O presidente dos Estados Unidos, Donald Trump, afirmou esta terça-feira que os países sem produção própria de petróleo devem procurar alternativas por conta própria, sugerindo que comprem combustível aos EUA ou que tentem obtê-lo diretamente no Estreito de Ormuz.
Numa publicação nas redes sociais, o líder norte-americano dirigiu críticas a aliados, como o Reino Unido, acusando-os de falta de envolvimento no conflito com o Irão. “Comprem aos EUA, nós temos bastante, ou arranjem coragem e vão ao estreito buscá-lo”, escreveu, acrescentando que os países devem “aprender a defender-se” sem depender do apoio norte-americano.
As declarações surgem num momento de forte instabilidade internacional, com a continuação dos bombardeamentos conjuntos dos EUA e de Israel sobre território iraniano, incluindo infraestruturas estratégicas como a central nuclear de Isfahan.
O conflito, que se intensificou no final de fevereiro, já provocou mais de três mil mortos, sobretudo no Irão, e está a ter um impacto significativo nos mercados energéticos globais. O bloqueio iraniano do Estreito de Ormuz — por onde passa cerca de um quinto do petróleo mundial — tem provocado disrupções no abastecimento e forte volatilidade nos preços.
O barril de Brent ultrapassou recentemente os 100 dólares, tendo registado uma subida superior a 45% desde o início da escalada militar. Nos EUA, o preço médio da gasolina já ultrapassou os quatro dólares por galão.

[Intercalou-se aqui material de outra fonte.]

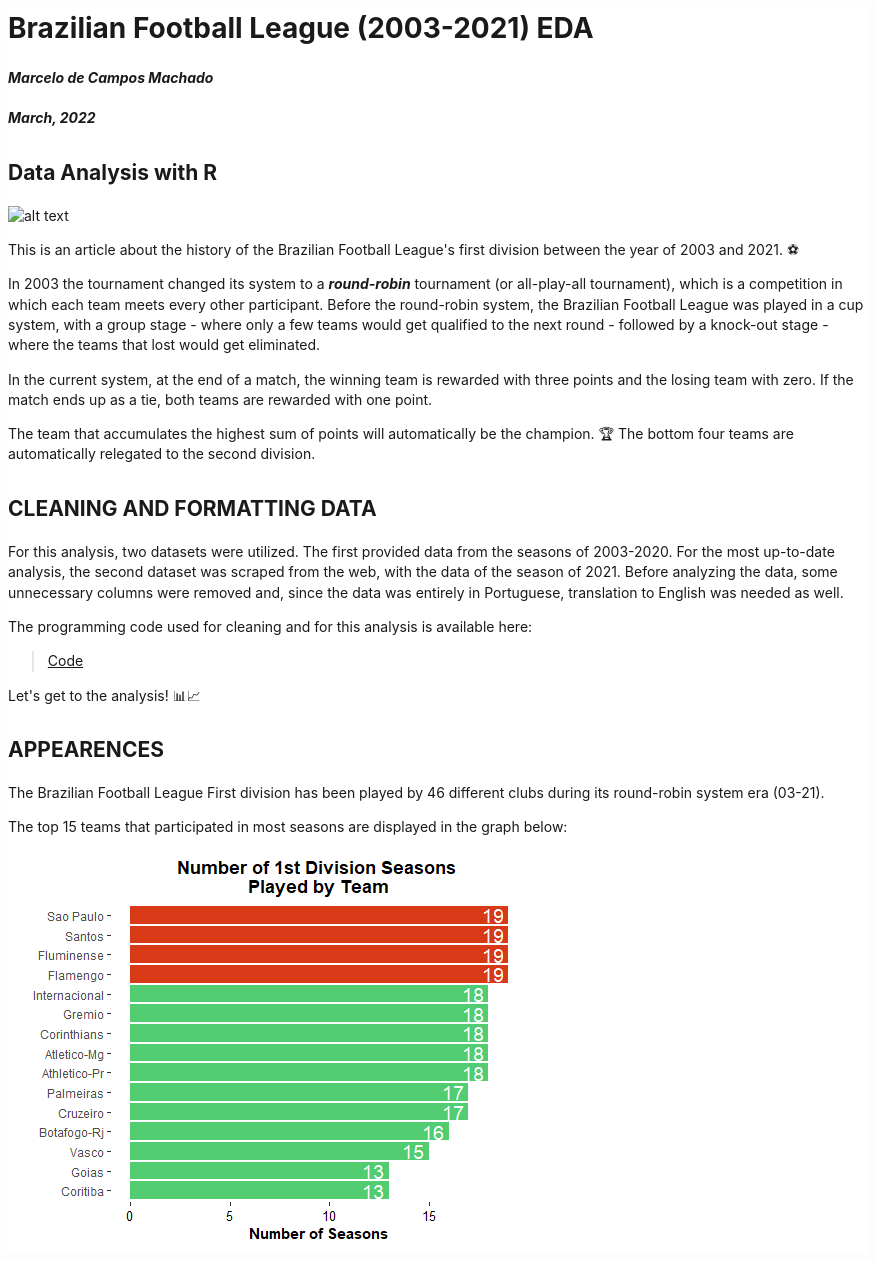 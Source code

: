 # Brazilian Football League (2003-2021) EDA
#### _Marcelo de Campos Machado_
#### _March, 2022_

## Data Analysis with R

![alt text](http://s.glbimg.com/es/ge/f/original/2012/11/18/festa_fred_fluminense3_andur.jpg)

This is an article about the history of the Brazilian Football League's first division between the year of 2003 and 2021. :soccer:

In 2003 the tournament changed its system to a _**round-robin**_ tournament (or all-play-all tournament), which is a competition in which each team meets every other participant. Before the round-robin system, the Brazilian Football League was played in a cup system, with a group stage - where only a few teams would get qualified to the next round - followed by a knock-out stage - where the teams that lost would get eliminated.

In the current system, at the end of a match, the winning team is rewarded with three points and the losing team with zero. If the match ends up as a tie, both teams are rewarded with one point.

The team that accumulates the highest sum of points will automatically be the champion. :trophy: The bottom four teams are automatically relegated to the second division.

## CLEANING AND FORMATTING DATA

For this analysis, two datasets were utilized. The first provided data from the seasons of 2003-2020. For the most up-to-date analysis, the second dataset was scraped from the web, with the data of the season of 2021. Before analyzing the data, some unnecessary columns were removed and, since the data was entirely in Portuguese, translation to English was needed as well. 

The programming code used for cleaning and for this analysis is available here: 

> [Code](https://github.com/marcelocmachado/BrazilianFootball/blob/main/BrazilianFootball_code.md) 

Let's get to the analysis! :bar_chart::chart_with_upwards_trend:

## APPEARENCES

The Brazilian Football League First division has been played by 46 different clubs during its round-robin system era (03-21). 

The top 15 teams that participated in most seasons are displayed in the graph below:

![Screenshot](plot_num1stDivSeasons.png) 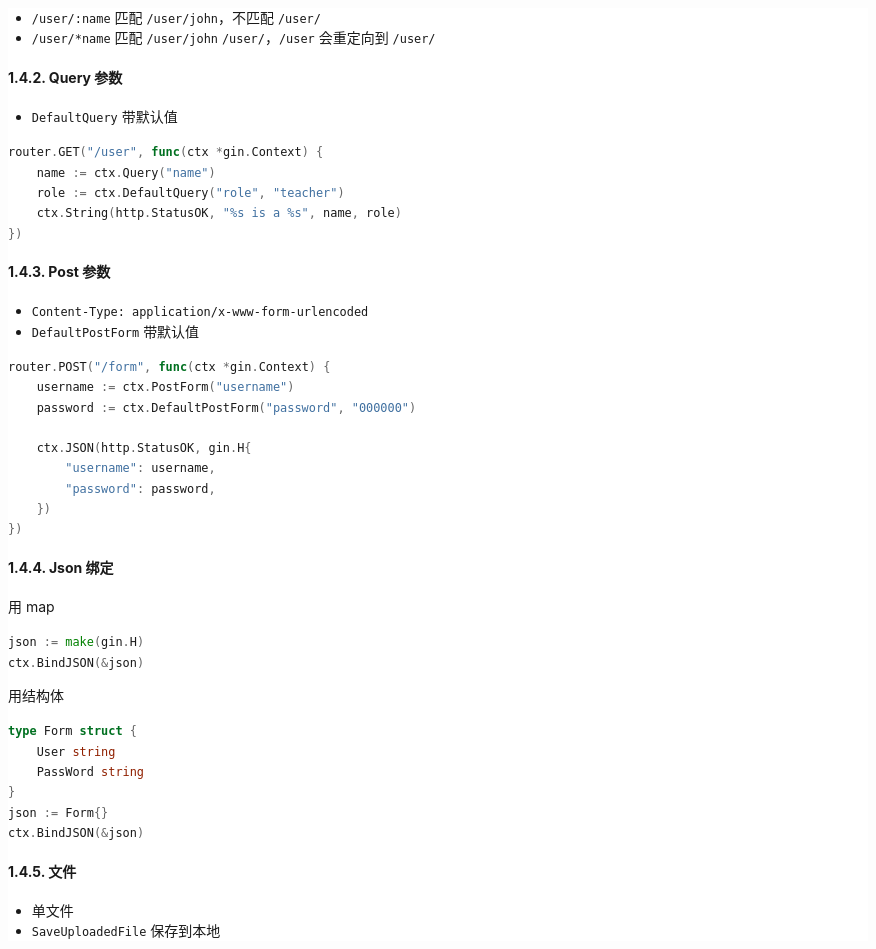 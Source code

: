 - `/user/:name` 匹配 `/user/john`，不匹配 `/user/`
- `/user/*name` 匹配 `/user/john` `/user/`，`/user` 会重定向到 `/user/`

#### 1.4.2. Query 参数

- `DefaultQuery` 带默认值

```go
router.GET("/user", func(ctx *gin.Context) {
    name := ctx.Query("name")
    role := ctx.DefaultQuery("role", "teacher")
    ctx.String(http.StatusOK, "%s is a %s", name, role)
})
```

#### 1.4.3. Post 参数

- `Content-Type: application/x-www-form-urlencoded`
- `DefaultPostForm` 带默认值

```go
router.POST("/form", func(ctx *gin.Context) {
    username := ctx.PostForm("username")
    password := ctx.DefaultPostForm("password", "000000")

    ctx.JSON(http.StatusOK, gin.H{
        "username": username,
        "password": password,
    })
})
```

#### 1.4.4. Json 绑定

用 map

```go
json := make(gin.H)
ctx.BindJSON(&json)
```

用结构体

```go
type Form struct {
    User string
    PassWord string
}
json := Form{}
ctx.BindJSON(&json)
```

#### 1.4.5. 文件

- 单文件
- `SaveUploadedFile` 保存到本地
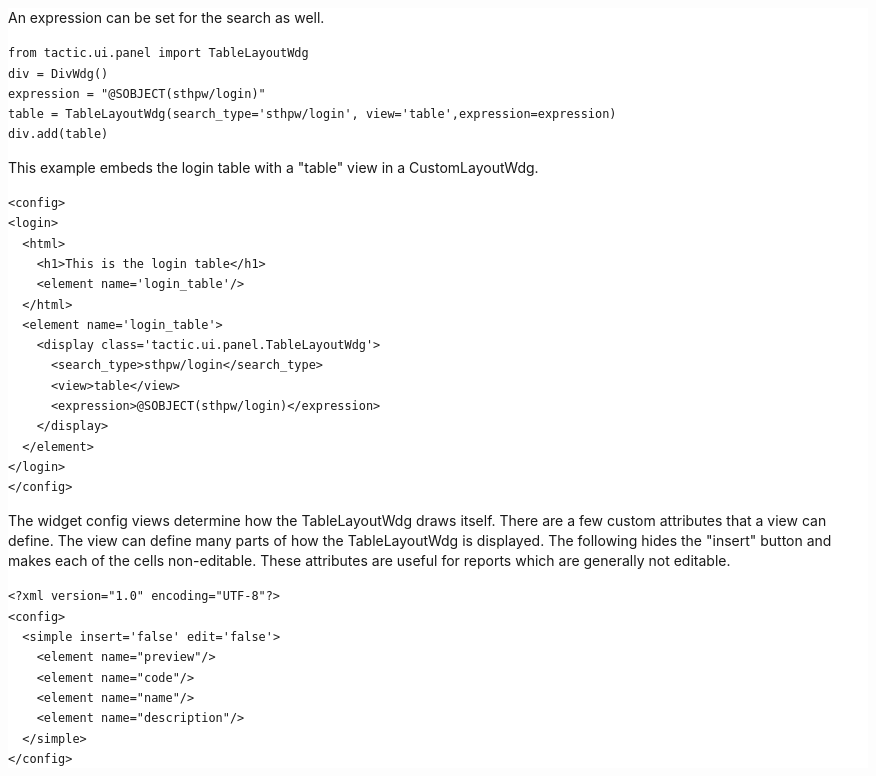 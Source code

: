 An expression can be set for the search as well.

    from tactic.ui.panel import TableLayoutWdg
    div = DivWdg()
    expression = "@SOBJECT(sthpw/login)"
    table = TableLayoutWdg(search_type='sthpw/login', view='table',expression=expression)
    div.add(table)

This example embeds the login table with a "table" view in a
CustomLayoutWdg.

    <config>
    <login>
      <html>
        <h1>This is the login table</h1>
        <element name='login_table'/>
      </html>
      <element name='login_table'>
        <display class='tactic.ui.panel.TableLayoutWdg'>
          <search_type>sthpw/login</search_type>
          <view>table</view>
          <expression>@SOBJECT(sthpw/login)</expression>
        </display>
      </element>
    </login>
    </config>

The widget config views determine how the TableLayoutWdg draws itself.
There are a few custom attributes that a view can define. The view can
define many parts of how the TableLayoutWdg is displayed. The following
hides the "insert" button and makes each of the cells non-editable.
These attributes are useful for reports which are generally not
editable.

    <?xml version="1.0" encoding="UTF-8"?>
    <config>
      <simple insert='false' edit='false'>
        <element name="preview"/>
        <element name="code"/>
        <element name="name"/>
        <element name="description"/>
      </simple>
    </config>
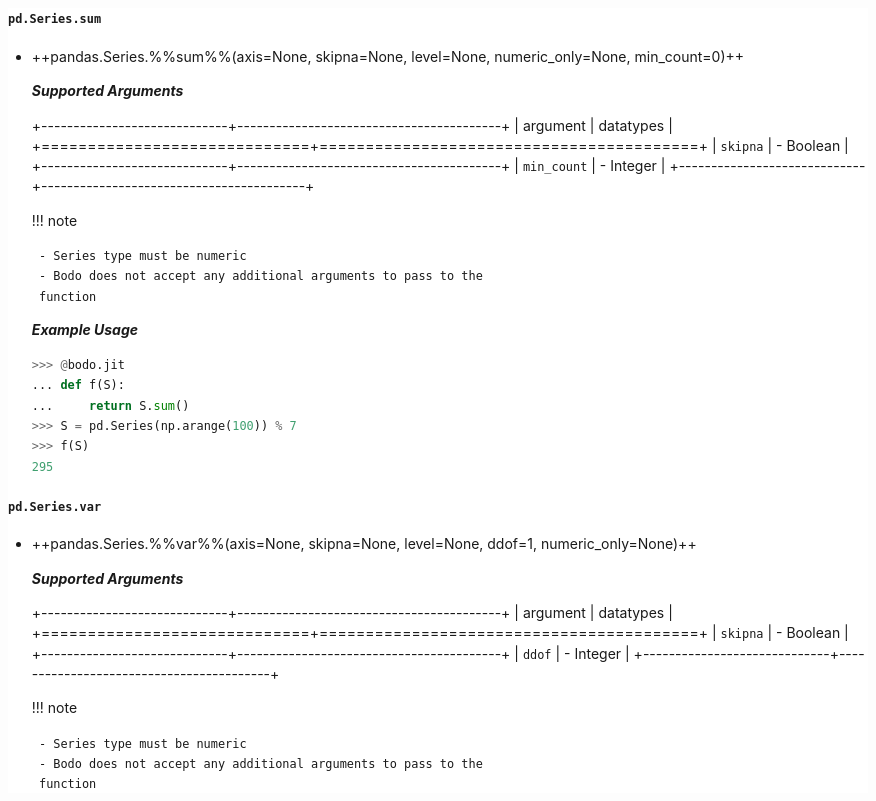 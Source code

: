 #### `pd.Series.sum`

-  ++pandas.Series.%%sum%%(axis=None, skipna=None, level=None, numeric_only=None, min_count=0)++

    ***Supported Arguments***

    +-----------------------------+-----------------------------------------+
    | argument                    | datatypes                               |
    +=============================+=========================================+
    | `skipna`                    | -   Boolean                             |
    +-----------------------------+-----------------------------------------+
    | `min_count`                 | -   Integer                             |
    +-----------------------------+-----------------------------------------+

    !!! note

        - Series type must be numeric
        - Bodo does not accept any additional arguments to pass to the
        function


    ***Example Usage***

    ``` py
    >>> @bodo.jit
    ... def f(S):
    ...     return S.sum()
    >>> S = pd.Series(np.arange(100)) % 7
    >>> f(S)
    295
    ```

#### `pd.Series.var`

-  ++pandas.Series.%%var%%(axis=None, skipna=None, level=None, ddof=1, numeric_only=None)++

    ***Supported Arguments***

    +-----------------------------+-----------------------------------------+
    | argument                    | datatypes                               |
    +=============================+=========================================+
    | `skipna`                    | -   Boolean                             |
    +-----------------------------+-----------------------------------------+
    | `ddof`                      | -   Integer                             |
    +-----------------------------+-----------------------------------------+

    !!! note

        - Series type must be numeric
        - Bodo does not accept any additional arguments to pass to the
        function

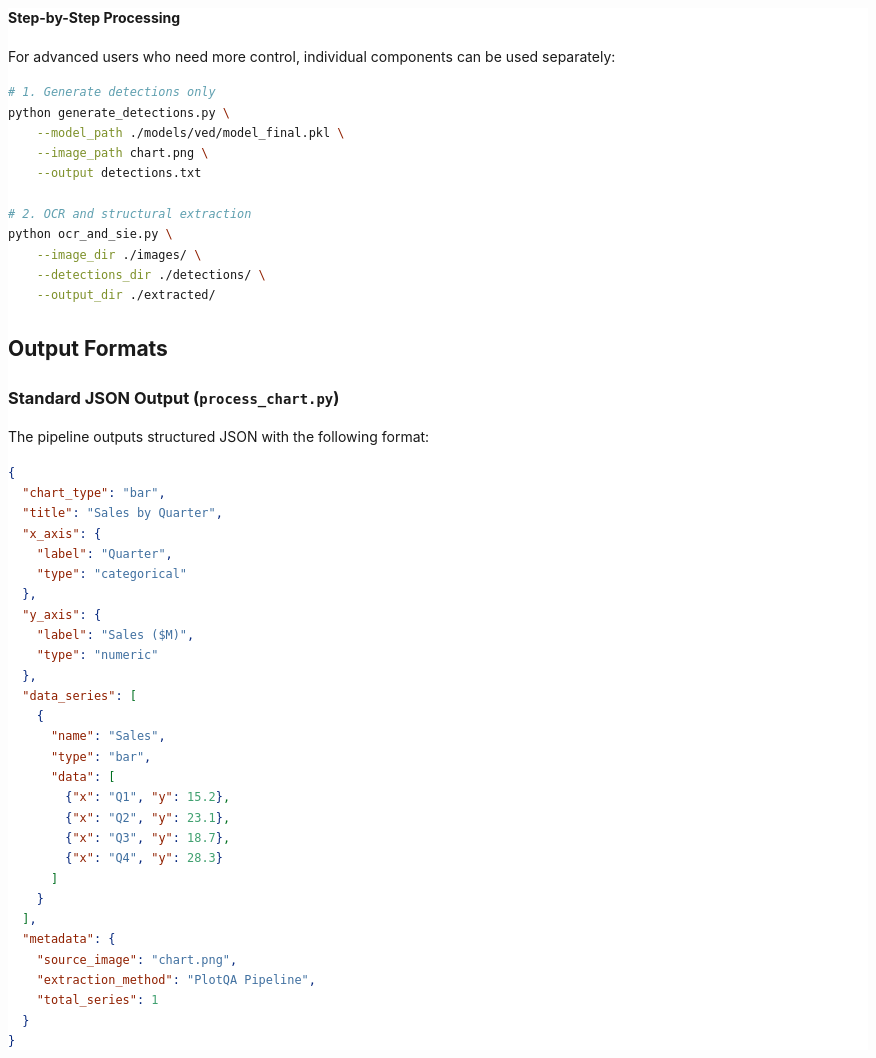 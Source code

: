 #### Step-by-Step Processing

For advanced users who need more control, individual components can be used separately:

```bash
# 1. Generate detections only
python generate_detections.py \
    --model_path ./models/ved/model_final.pkl \
    --image_path chart.png \
    --output detections.txt

# 2. OCR and structural extraction
python ocr_and_sie.py \
    --image_dir ./images/ \
    --detections_dir ./detections/ \
    --output_dir ./extracted/
```

## Output Formats

### Standard JSON Output (`process_chart.py`)

The pipeline outputs structured JSON with the following format:

```json
{
  "chart_type": "bar",
  "title": "Sales by Quarter",
  "x_axis": {
    "label": "Quarter",
    "type": "categorical"
  },
  "y_axis": {
    "label": "Sales ($M)",
    "type": "numeric"
  },
  "data_series": [
    {
      "name": "Sales",
      "type": "bar",
      "data": [
        {"x": "Q1", "y": 15.2},
        {"x": "Q2", "y": 23.1},
        {"x": "Q3", "y": 18.7},
        {"x": "Q4", "y": 28.3}
      ]
    }
  ],
  "metadata": {
    "source_image": "chart.png",
    "extraction_method": "PlotQA Pipeline",
    "total_series": 1
  }
}
```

Trump tem alternado entre sinais de abertura a negociações diplomáticas com Teerão e ameaças de intensificação da ação militar. Esta semana, alertou que, caso não seja alcançado um cessar-fogo e o estreito não seja reaberto, os EUA poderão alargar as operações, incluindo ataques a infraestruturas petrolíferas estratégicas.
Além das vítimas no Irão e em Israel, o conflito já afetou vários países da região, com registo de mortos e deslocados no Líbano e noutras áreas do Médio Oriente, agravando a instabilidade geopolítica e os receios quanto ao impacto prolongado na economia global.